**EXERCISE AIM**
Every record here must be copied exactly, except for the images it holds.

**Source texts of formatted documents**
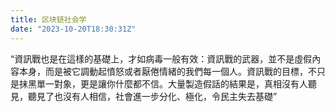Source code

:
 ```yaml
---
title: 区块链社会学
date: "2023-10-20T18:30:31Z"
---
```


“資訊戰也是在這樣的基礎上，才如病毒一般有效：資訊戰的武器，並不是虛假內容本身，而是被它調動起憤怒或者厭倦情緒的我們每一個人。資訊戰的目標，不只是抹黑單一對象，更是讓你什麼都不信。大量製造假話的結果是，真相沒有人聽見，聽見了也沒有人相信，社會進一步分化、極化，令民主失去基礎”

**TASK SOLUTION**
Source code

:
 ```yaml
---
title: 区块链社会学
date: "2023-10-20T18:30:31Z"
---
```


“資訊戰也是在這樣的基礎上，才如病毒一般有效：資訊戰的武器，並不是虛假內容本身，而是被它調動起憤怒或者厭倦情緒的我們每一個人。資訊戰的目標，不只是抹黑單一對象，更是讓你什麼都不信。大量製造假話的結果是，真相沒有人聽見，聽見了也沒有人相信，社會進一步分化、極化，令民主失去基礎”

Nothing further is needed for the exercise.